§ **Supplied material**

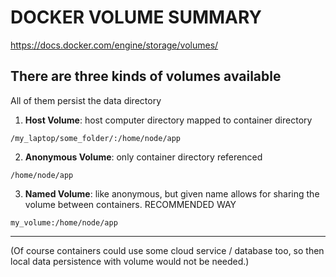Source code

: # DOCKER VOLUME SUMMARY

https://docs.docker.com/engine/storage/volumes/

## There are three kinds of volumes available

All of them persist the data directory

1. **Host Volume**: host computer directory mapped to container directory

```/my_laptop/some_folder/:/home/node/app```

2. **Anonymous Volume**: only container directory referenced

```/home/node/app```

3. **Named Volume**: like anonymous, but given name allows for sharing the volume between containers. RECOMMENDED WAY

```my_volume:/home/node/app```        

---

(Of course containers could use some cloud service / database too, so 
then local data persistence with volume would not be needed.)





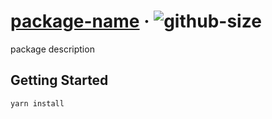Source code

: # [package-name][website] · <!-- badges.start -->![github-size][github-size-image]

[github-size-image]: https://img.shields.io/github/repo-size/cat-org/core.svg

<!-- badges.end -->

[website]: http://cat-org/package-homepage

package description

## Getting Started

```sh
yarn install
```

§ **What you need to do**
From the first record to the last, transcribe everything exactly but drop the pictures.

§ **Finished exercise**
Source code

: # DOCKER VOLUME SUMMARY

https://docs.docker.com/engine/storage/volumes/

## There are three kinds of volumes available

All of them persist the data directory

1. **Host Volume**: host computer directory mapped to container directory

```/my_laptop/some_folder/:/home/node/app```

2. **Anonymous Volume**: only container directory referenced

```/home/node/app```

3. **Named Volume**: like anonymous, but given name allows for sharing the volume between containers. RECOMMENDED WAY

```my_volume:/home/node/app```        

---

(Of course containers could use some cloud service / database too, so 
then local data persistence with volume would not be needed.)





Source code

: # [package-name][website] · <!-- badges.start -->![github-size][github-size-image]

[github-size-image]: https://img.shields.io/github/repo-size/cat-org/core.svg

<!-- badges.end -->

[website]: http://cat-org/package-homepage

package description

## Getting Started

```sh
yarn install
```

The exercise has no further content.